* _Required work_
Using the data below, return the stretch from the line that contains "肥胖与哮喘发病关系密切，体质指数（BMI）$>28$者哮喘患病率为 $8.47\%$ ，而体质指数" through the line that contains "认知不足，仅$13.5\%$", both included, exactly as it stands and nothing beyond it.

[Saved entries]
'''
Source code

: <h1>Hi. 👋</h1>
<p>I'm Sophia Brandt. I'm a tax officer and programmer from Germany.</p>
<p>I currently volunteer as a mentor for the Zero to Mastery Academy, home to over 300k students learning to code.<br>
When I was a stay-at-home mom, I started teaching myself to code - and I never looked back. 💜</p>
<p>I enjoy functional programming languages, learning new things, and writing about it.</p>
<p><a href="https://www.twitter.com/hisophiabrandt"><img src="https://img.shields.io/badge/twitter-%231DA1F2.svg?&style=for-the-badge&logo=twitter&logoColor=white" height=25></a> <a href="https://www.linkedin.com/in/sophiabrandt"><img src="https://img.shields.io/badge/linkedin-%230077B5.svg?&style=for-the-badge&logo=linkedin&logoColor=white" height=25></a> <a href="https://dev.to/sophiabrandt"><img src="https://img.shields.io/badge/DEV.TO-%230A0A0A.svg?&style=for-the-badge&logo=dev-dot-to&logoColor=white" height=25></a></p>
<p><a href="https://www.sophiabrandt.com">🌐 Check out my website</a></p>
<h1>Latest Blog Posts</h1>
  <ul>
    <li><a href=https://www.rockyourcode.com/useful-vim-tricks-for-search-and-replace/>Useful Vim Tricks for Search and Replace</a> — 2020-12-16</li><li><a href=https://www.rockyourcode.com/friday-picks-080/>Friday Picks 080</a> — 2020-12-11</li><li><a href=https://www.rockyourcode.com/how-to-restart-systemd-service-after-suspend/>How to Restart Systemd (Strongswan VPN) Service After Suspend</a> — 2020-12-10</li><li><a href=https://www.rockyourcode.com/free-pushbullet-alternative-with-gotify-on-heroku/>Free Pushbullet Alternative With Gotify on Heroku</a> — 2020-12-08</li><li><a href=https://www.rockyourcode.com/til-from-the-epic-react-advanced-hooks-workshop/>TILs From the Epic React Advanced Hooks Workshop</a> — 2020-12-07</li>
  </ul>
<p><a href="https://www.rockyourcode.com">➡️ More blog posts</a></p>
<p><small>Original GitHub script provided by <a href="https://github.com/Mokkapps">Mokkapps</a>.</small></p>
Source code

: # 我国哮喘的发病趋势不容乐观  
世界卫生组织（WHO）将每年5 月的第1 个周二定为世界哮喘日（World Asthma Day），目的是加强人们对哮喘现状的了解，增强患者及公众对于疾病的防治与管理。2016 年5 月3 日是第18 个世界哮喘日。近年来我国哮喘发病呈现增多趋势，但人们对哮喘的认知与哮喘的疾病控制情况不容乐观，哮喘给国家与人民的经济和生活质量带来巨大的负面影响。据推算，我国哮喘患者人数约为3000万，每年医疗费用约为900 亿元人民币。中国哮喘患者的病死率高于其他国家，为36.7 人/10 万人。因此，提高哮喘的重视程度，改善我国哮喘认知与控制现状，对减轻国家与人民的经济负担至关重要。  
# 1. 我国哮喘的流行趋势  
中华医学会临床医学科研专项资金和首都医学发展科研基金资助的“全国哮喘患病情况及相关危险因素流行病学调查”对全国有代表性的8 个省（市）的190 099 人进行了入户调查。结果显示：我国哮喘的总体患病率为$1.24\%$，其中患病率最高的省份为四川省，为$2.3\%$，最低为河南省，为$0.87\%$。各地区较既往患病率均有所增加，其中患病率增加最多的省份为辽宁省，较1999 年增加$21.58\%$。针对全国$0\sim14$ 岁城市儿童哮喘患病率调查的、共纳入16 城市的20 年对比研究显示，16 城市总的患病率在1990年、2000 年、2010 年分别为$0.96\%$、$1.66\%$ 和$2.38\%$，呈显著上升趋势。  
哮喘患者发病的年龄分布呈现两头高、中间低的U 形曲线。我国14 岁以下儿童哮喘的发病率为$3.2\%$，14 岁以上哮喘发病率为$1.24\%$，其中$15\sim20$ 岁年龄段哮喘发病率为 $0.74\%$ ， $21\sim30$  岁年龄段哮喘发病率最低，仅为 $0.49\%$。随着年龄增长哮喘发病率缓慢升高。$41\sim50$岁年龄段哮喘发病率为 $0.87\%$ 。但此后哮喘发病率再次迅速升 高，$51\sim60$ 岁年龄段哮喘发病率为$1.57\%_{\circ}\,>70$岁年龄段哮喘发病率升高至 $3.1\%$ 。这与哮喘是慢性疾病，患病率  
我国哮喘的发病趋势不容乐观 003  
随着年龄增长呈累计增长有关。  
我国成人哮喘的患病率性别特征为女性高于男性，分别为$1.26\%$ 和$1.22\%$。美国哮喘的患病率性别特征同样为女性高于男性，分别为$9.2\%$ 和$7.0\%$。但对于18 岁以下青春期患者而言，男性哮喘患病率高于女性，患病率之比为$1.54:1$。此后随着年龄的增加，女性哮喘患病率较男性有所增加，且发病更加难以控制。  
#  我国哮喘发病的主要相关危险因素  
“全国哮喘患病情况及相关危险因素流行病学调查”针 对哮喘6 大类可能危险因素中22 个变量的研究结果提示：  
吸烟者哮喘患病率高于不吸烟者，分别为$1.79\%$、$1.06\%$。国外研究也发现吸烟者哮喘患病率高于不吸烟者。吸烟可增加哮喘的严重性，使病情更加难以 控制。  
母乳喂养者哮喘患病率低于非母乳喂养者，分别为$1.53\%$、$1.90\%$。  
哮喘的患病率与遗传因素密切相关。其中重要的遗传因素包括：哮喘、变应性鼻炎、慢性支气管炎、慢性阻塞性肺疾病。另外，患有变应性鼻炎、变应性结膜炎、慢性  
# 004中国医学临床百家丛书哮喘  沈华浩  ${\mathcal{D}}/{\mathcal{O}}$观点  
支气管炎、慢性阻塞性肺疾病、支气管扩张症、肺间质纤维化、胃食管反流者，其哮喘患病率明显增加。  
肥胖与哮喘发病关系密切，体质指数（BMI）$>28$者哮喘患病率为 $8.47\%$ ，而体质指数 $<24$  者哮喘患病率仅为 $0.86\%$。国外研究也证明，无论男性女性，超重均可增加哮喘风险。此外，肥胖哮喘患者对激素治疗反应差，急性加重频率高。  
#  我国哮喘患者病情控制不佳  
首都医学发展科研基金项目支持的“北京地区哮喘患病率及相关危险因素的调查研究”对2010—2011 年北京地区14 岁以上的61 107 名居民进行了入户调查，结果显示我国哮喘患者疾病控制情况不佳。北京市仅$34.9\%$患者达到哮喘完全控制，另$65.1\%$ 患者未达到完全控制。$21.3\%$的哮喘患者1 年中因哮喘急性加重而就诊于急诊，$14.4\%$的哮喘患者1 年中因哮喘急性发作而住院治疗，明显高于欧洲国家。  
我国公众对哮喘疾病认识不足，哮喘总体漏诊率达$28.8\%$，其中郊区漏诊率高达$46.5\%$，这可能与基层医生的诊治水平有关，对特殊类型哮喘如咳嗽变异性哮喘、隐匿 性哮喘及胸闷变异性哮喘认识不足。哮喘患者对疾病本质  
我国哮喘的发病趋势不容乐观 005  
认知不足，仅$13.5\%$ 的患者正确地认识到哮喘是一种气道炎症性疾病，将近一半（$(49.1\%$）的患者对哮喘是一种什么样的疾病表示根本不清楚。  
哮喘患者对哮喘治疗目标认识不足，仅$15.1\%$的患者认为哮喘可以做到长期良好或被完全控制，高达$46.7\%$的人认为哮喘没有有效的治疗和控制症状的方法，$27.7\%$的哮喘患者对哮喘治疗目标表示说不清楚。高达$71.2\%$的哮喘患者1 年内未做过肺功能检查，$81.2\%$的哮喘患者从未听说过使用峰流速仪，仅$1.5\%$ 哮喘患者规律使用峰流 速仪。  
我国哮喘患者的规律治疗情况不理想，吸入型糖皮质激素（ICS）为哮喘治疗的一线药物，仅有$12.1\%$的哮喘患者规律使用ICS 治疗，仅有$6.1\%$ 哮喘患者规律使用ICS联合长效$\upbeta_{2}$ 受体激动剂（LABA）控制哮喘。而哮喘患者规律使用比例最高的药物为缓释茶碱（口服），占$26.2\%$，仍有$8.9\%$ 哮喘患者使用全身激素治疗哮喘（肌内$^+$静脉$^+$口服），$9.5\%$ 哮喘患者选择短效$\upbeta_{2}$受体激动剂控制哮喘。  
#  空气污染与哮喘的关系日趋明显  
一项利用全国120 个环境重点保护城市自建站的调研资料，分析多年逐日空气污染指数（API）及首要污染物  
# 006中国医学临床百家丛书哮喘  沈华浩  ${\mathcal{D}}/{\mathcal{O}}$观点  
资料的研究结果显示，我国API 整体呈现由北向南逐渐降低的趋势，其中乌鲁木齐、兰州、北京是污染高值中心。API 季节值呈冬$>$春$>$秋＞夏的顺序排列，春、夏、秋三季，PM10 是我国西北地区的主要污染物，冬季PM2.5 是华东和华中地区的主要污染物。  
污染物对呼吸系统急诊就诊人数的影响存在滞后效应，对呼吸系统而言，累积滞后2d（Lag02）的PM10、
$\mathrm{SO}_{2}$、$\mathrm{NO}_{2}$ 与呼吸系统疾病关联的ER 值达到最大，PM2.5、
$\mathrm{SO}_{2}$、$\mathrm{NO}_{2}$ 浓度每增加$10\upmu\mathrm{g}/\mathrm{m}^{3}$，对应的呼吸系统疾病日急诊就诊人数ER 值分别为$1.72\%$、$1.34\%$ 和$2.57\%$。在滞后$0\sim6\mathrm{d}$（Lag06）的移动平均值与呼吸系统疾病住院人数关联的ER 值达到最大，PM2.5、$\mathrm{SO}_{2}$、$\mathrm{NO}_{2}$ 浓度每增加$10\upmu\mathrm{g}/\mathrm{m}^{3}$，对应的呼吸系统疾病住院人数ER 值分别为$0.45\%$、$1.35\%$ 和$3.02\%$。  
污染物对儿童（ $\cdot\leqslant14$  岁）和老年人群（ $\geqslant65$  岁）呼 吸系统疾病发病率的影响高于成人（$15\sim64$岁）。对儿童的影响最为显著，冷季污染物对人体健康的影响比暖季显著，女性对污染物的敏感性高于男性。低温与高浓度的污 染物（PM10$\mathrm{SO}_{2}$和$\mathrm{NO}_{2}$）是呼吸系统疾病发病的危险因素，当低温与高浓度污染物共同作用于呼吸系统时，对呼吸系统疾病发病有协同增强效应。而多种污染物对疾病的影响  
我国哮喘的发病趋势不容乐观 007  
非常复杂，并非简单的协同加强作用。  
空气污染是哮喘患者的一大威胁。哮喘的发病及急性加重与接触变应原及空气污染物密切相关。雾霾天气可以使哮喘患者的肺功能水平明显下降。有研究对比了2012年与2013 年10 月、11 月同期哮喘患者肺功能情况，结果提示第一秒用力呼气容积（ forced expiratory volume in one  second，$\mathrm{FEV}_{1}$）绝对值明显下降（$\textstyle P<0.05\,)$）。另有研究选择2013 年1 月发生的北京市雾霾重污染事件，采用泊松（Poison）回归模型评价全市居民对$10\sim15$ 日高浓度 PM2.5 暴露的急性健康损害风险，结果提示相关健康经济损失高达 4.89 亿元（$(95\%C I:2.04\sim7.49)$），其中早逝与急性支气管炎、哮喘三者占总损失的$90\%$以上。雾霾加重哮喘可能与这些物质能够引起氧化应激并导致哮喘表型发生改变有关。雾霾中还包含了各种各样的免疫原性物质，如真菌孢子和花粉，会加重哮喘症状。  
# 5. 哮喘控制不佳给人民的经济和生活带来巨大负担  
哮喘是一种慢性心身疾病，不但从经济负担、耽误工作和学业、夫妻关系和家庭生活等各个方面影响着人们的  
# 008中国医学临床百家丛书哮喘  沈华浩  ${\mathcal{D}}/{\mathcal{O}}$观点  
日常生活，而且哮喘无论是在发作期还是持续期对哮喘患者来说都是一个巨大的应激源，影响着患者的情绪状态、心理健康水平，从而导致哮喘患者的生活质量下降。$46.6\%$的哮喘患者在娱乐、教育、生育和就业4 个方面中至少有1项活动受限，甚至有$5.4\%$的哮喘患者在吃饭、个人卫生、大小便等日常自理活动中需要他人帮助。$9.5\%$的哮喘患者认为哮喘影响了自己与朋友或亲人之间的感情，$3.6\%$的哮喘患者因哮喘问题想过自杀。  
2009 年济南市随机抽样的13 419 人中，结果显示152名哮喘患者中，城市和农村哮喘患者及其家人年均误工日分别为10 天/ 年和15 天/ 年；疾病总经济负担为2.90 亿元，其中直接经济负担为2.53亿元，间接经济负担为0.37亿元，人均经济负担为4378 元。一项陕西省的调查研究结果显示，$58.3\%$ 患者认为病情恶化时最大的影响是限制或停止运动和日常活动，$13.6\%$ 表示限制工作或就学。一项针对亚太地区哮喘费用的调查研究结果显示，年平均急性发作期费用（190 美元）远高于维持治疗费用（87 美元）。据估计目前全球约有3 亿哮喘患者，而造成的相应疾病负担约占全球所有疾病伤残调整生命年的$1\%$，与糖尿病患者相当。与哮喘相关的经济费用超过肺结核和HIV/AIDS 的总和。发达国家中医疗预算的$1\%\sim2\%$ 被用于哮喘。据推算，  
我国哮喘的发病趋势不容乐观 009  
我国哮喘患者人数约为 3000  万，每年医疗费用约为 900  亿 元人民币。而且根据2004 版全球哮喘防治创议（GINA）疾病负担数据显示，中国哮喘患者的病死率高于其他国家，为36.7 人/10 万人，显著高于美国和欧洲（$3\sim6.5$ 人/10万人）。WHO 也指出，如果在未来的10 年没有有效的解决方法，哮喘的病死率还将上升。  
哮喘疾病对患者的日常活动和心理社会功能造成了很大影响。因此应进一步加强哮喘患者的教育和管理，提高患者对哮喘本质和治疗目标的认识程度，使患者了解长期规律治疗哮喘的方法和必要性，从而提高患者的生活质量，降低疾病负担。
'''
'''
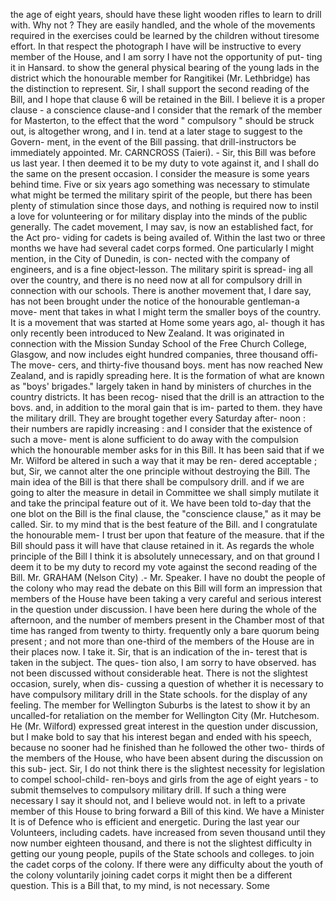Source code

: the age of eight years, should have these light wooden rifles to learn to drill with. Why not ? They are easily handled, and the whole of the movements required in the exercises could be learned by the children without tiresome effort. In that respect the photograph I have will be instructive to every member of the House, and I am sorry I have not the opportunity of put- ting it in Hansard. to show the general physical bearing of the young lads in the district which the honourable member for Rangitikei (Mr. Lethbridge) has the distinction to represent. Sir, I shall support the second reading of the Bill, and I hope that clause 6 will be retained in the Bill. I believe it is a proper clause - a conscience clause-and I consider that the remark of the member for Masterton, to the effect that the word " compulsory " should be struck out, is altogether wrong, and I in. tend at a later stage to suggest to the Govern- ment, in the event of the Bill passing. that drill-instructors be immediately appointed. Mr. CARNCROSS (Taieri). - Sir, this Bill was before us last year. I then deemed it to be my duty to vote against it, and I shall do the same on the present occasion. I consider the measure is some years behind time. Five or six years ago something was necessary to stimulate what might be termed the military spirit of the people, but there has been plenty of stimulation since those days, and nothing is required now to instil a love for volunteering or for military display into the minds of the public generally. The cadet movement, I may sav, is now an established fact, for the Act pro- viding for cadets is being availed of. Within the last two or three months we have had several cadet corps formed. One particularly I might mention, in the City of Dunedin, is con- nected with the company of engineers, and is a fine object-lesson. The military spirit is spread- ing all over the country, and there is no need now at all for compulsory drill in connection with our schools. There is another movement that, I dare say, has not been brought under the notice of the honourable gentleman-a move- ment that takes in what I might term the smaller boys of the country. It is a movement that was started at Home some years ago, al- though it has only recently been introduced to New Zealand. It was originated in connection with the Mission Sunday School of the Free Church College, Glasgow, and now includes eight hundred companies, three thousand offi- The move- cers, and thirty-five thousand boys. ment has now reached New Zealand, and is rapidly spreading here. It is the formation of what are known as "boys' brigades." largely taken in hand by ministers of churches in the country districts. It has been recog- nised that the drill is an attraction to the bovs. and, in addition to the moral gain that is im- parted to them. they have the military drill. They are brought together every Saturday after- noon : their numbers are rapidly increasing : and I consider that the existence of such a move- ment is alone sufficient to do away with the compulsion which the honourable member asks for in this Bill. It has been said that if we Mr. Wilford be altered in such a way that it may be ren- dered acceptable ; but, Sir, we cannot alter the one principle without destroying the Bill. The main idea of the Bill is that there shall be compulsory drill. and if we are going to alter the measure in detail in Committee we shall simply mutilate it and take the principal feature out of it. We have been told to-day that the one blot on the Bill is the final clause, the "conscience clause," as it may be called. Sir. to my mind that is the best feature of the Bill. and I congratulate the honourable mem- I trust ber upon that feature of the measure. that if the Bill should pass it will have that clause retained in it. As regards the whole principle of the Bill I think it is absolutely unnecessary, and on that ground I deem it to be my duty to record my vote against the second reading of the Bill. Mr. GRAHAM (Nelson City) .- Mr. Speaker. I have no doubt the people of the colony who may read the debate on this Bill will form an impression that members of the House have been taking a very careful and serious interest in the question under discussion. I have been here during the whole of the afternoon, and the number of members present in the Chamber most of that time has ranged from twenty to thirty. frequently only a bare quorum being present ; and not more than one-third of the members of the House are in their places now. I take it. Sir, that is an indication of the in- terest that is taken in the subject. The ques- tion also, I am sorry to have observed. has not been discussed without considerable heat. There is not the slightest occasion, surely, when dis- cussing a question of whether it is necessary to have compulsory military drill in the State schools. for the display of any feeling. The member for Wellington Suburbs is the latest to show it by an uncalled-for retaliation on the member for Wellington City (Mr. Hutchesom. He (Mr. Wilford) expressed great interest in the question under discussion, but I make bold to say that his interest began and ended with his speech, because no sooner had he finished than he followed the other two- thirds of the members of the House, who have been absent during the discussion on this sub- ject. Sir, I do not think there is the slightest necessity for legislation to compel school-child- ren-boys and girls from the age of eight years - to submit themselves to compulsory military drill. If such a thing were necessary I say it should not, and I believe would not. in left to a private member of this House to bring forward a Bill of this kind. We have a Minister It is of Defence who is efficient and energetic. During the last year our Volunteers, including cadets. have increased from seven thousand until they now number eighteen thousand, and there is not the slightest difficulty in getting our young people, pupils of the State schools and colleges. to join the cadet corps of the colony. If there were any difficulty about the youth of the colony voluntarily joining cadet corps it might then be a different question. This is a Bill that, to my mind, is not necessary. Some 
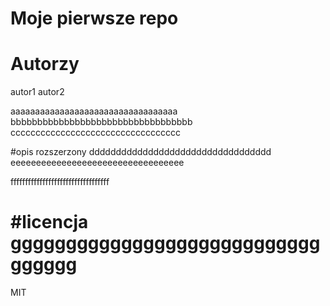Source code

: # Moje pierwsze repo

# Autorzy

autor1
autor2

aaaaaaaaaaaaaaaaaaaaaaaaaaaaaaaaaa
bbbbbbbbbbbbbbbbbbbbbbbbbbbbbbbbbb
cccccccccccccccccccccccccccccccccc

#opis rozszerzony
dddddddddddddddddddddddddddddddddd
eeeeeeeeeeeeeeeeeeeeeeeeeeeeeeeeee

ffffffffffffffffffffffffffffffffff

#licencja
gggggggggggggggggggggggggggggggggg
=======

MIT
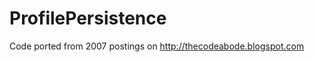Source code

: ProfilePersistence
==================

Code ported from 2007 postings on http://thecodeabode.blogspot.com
'''
* _Exercise solution_
肥胖与哮喘发病关系密切，体质指数（BMI）$>28$者哮喘患病率为 $8.47\%$ ，而体质指数 $<24$  者哮喘患病率仅为 $0.86\%$。国外研究也证明，无论男性女性，超重均可增加哮喘风险。此外，肥胖哮喘患者对激素治疗反应差，急性加重频率高。  
#  我国哮喘患者病情控制不佳  
首都医学发展科研基金项目支持的“北京地区哮喘患病率及相关危险因素的调查研究”对2010—2011 年北京地区14 岁以上的61 107 名居民进行了入户调查，结果显示我国哮喘患者疾病控制情况不佳。北京市仅$34.9\%$患者达到哮喘完全控制，另$65.1\%$ 患者未达到完全控制。$21.3\%$的哮喘患者1 年中因哮喘急性加重而就诊于急诊，$14.4\%$的哮喘患者1 年中因哮喘急性发作而住院治疗，明显高于欧洲国家。  
我国公众对哮喘疾病认识不足，哮喘总体漏诊率达$28.8\%$，其中郊区漏诊率高达$46.5\%$，这可能与基层医生的诊治水平有关，对特殊类型哮喘如咳嗽变异性哮喘、隐匿 性哮喘及胸闷变异性哮喘认识不足。哮喘患者对疾病本质  
我国哮喘的发病趋势不容乐观 005  
认知不足，仅$13.5\%$ 的患者正确地认识到哮喘是一种气道炎症性疾病，将近一半（$(49.1\%$）的患者对哮喘是一种什么样的疾病表示根本不清楚。  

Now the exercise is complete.